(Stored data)
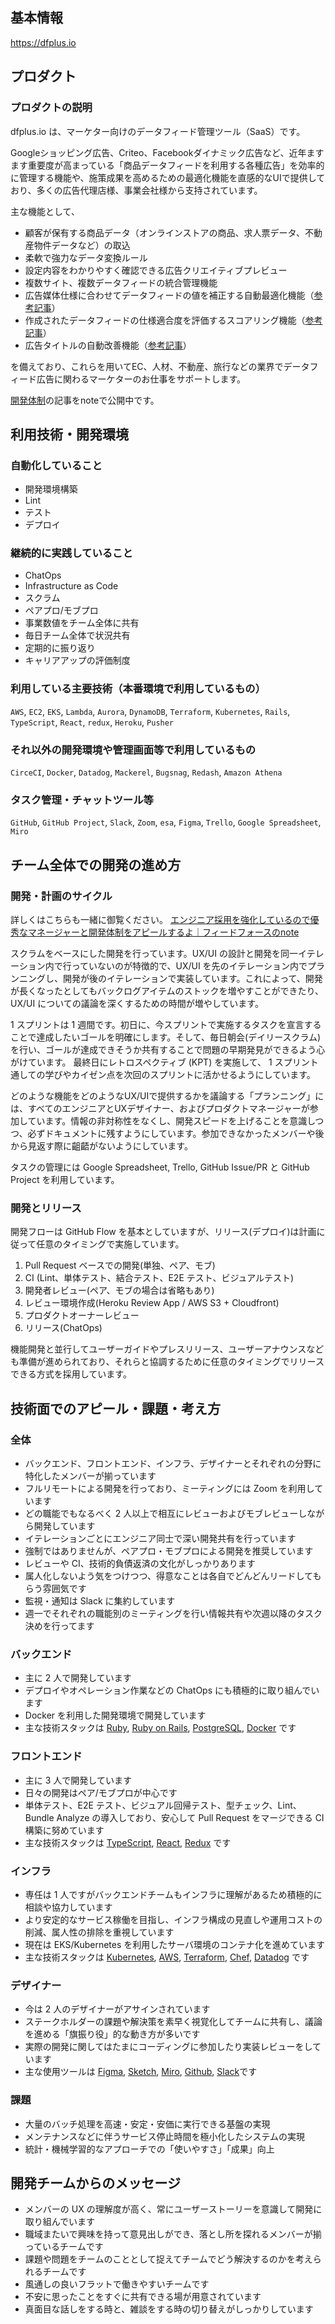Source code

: ## 基本情報

https://dfplus.io

## プロダクト

### プロダクトの説明

dfplus.io は、マーケター向けのデータフィード管理ツール（SaaS）です。

Googleショッピング広告、Criteo、Facebookダイナミック広告など、近年ますます重要度が高まっている「商品データフィードを利用する各種広告」を効率的に管理する機能や、施策成果を高めるための最適化機能を直感的なUIで提供しており、多くの広告代理店様、事業会社様から支持されています。

主な機能として、

* 顧客が保有する商品データ（オンラインストアの商品、求人票データ、不動産物件データなど）の取込
* 柔軟で強力なデータ変換ルール
* 設定内容をわかりやすく確認できる広告クリエイティブプレビュー
* 複数サイト、複数データフィードの統合管理機能
* 広告媒体仕様に合わせてデータフィードの値を補正する自動最適化機能（[参考記事](https://dfplus.io/news/update-auto-optimization-20181227)）
* 作成されたデータフィードの仕様適合度を評価するスコアリング機能（[参考記事](https://dfplus.io/news/new-feature-datafeed-score)）
* 広告タイトルの自動改善機能（[参考記事](https://dfplus.io/news/new-feature-auto-improvement-for-google-shopping-20190828)）



を備えており、これらを用いてEC、人材、不動産、旅行などの業界でデータフィード広告に関わるマーケターのお仕事をサポートします。

[開発体制](https://media.feedforce.jp/n/n2e855d168e62)の記事をnoteで公開中です。


## 利用技術・開発環境

### 自動化していること

- 開発環境構築
- Lint
- テスト
- デプロイ

### 継続的に実践していること

- ChatOps
- Infrastructure as Code
- スクラム
- ペアプロ/モブプロ
- 事業数値をチーム全体に共有
- 毎日チーム全体で状況共有
- 定期的に振り返り
- キャリアアップの評価制度

### 利用している主要技術（本番環境で利用しているもの）

`AWS`, `EC2`,  `EKS`,  `Lambda`, `Aurora`, `DynamoDB`, `Terraform`, `Kubernetes`, `Rails`,  `TypeScript`, `React`, `redux`, `Heroku`, `Pusher`

### それ以外の開発環境や管理画面等で利用しているもの

`CirceCI`, `Docker`, `Datadog`, `Mackerel`, `Bugsnag`, `Redash`, `Amazon Athena`

### タスク管理・チャットツール等

`GitHub`, `GitHub Project`, `Slack`, `Zoom`, `esa`, `Figma`, `Trello`, `Google Spreadsheet`, `Miro`

## チーム全体での開発の進め方

### 開発・計画のサイクル

詳しくはこちらも一緒に御覧ください。
[エンジニア採用を強化しているので優秀なマネージャーと開発体制をアピールするよ｜フィードフォースのnote](https://media.feedforce.jp/n/n2e855d168e62)

スクラムをベースにした開発を行っています。UX/UI の設計と開発を同一イテレーション内で行っていないのが特徴的で、UX/UI を先のイテレーション内でプランニングし、開発が後のイテレーションで実装しています。これによって、開発が長くなったとしてもバックログアイテムのストックを増やすことができたり、 UX/UI についての議論を深くするための時間が増やしています。

1 スプリントは 1 週間です。初日に、今スプリントで実施するタスクを宣言することで達成したいゴールを明確にします。そして、毎日朝会(デイリースクラム)を行い、ゴールが達成できそうか共有することで問題の早期発見ができるよう心がけています。
最終日にレトロスペクティブ (KPT) を実施して、 1 スプリント通しての学びやカイゼン点を次回のスプリントに活かせるようにしています。

どのような機能をどのようなUX/UIで提供するかを議論する「プランニング」には、すべてのエンジニアとUXデザイナー、およびプロダクトマネージャーが参加しています。情報の非対称性をなくし、開発スピードを上げることを意識しつつ、必ずドキュメントに残すようにしています。参加できなかったメンバーや後から見返す際に齟齬がないようにしています。

タスクの管理には Google Spreadsheet, Trello, GitHub Issue/PR と GitHub Project を利用しています。

### 開発とリリース

開発フローは GitHub Flow を基本としていますが、リリース(デプロイ)は計画に従って任意のタイミングで実施しています。

1. Pull Request ベースでの開発(単独、ペア、モブ)
1. CI (Lint、単体テスト、結合テスト、E2E テスト、ビジュアルテスト)
1. 開発者レビュー(ペア、モブの場合は省略もあり)
1. レビュー環境作成(Heroku Review App / AWS S3 + Cloudfront)
1. プロダクトオーナーレビュー
1. リリース(ChatOps)

機能開発と並行してユーザーガイドやプレスリリース、ユーザーアナウンスなども準備が進められており、それらと協調するために任意のタイミングでリリースできる方式を採用しています。

## 技術面でのアピール・課題・考え方

### 全体

- バックエンド、フロントエンド、インフラ、デザイナーとそれぞれの分野に特化したメンバーが揃っています
- フルリモートによる開発を行っており、ミーティングには Zoom を利用しています
- どの職能でもなるべく 2 人以上で相互にレビューおよびモブレビューしながら開発しています 
- イテレーションごとにエンジニア同士で深い開発共有を行っています
- 強制ではありませんが、ペアプロ・モブプロによる開発を推奨しています
- レビューや CI、技術的負債返済の文化がしっかりあります
- 属人化しないよう気をつけつつ、得意なことは各自でどんどんリードしてもらう雰囲気です
- 監視・通知は Slack に集約しています
- 週一でそれぞれの職能別のミーティングを行い情報共有や次週以降のタスク決めを行ってます

### バックエンド

- 主に 2 人で開発しています
- デプロイやオペレーション作業などの ChatOps にも積極的に取り組んでいます
- Docker を利用した開発環境で開発しています
- 主な技術スタックは [Ruby](https://www.ruby-lang.org/en/), [Ruby on Rails](https://rubyonrails.org/), [PostgreSQL](https://www.postgresql.org/), [Docker](https://www.docker.com/) です

### フロントエンド

- 主に 3 人で開発しています
- 日々の開発はペア/モブプロが中心です
- 単体テスト、E2E テスト、ビジュアル回帰テスト、型チェック、Lint、 Bundle Analyze の導入しており、安心して Pull Request をマージできる CI 構築に努めています
- 主な技術スタックは [TypeScript](https://www.typescriptlang.org/), [React](https://reactjs.org/), [Redux](https://redux.js.org/) です

### インフラ

- 専任は 1 人ですがバックエンドチームもインフラに理解があるため積極的に相談や協力しています
- より安定的なサービス稼働を目指し、インフラ構成の見直しや運用コストの削減、属人性の排除を重視しています
- 現在は EKS/Kubernetes を利用したサーバ環境のコンテナ化を進めています
- 主な技術スタックは [Kubernetes](https://github.com/kubernetes/kubernetes), [AWS](https://aws.amazon.com/), [Terraform](https://www.terraform.io/), [Chef](https://www.chef.io/), [Datadog](https://www.datadoghq.com/) です

### デザイナー

- 今は 2 人のデザイナーがアサインされています
- ステークホルダーの課題や解決策を素早く視覚化してチームに共有し、議論を進める「旗振り役」的な動き方が多いです
- 実際の開発に関してはたまにコーディングに参加したり実装レビューをしています
- 主な使用ツールは [Figma](https://www.figma.com/), [Sketch](https://www.sketch.com/), [Miro](http://miro.com/), [Github](https://github.com/), [Slack](http://slack.com/)です

### 課題

- 大量のバッチ処理を高速・安定・安価に実行できる基盤の実現
- メンテナンスなどに伴うサービス停止時間を極小化したシステムの実現
- 統計・機械学習的なアプローチでの「使いやすさ」「成果」向上

## 開発チームからのメッセージ

- メンバーの UX の理解度が高く、常にユーザーストーリーを意識して開発に取り組んでいます
- 職域またいで興味を持って意見出しができ、落とし所を探れるメンバーが揃っているチームです
- 課題や問題をチームのこととして捉えてチームでどう解決するのかを考えられるチームです
- 風通しの良いフラットで働きやすいチームです
- 不安に思ったことをすぐに共有できる場が用意されています
- 真面目な話しをする時と、雑談をする時の切り替えがしっかりしています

◆ **The problem**
Could you return exactly the lines above from the line with "タスクの管理には Google Spreadsheet, Trello, GitHub" to the line with "1. リリース(ChatOps)", both included, and nothing else?

◆ **Solution to the problem**
タスクの管理には Google Spreadsheet, Trello, GitHub Issue/PR と GitHub Project を利用しています。

### 開発とリリース

開発フローは GitHub Flow を基本としていますが、リリース(デプロイ)は計画に従って任意のタイミングで実施しています。

1. Pull Request ベースでの開発(単独、ペア、モブ)
1. CI (Lint、単体テスト、結合テスト、E2E テスト、ビジュアルテスト)
1. 開発者レビュー(ペア、モブの場合は省略もあり)
1. レビュー環境作成(Heroku Review App / AWS S3 + Cloudfront)
1. プロダクトオーナーレビュー
1. リリース(ChatOps)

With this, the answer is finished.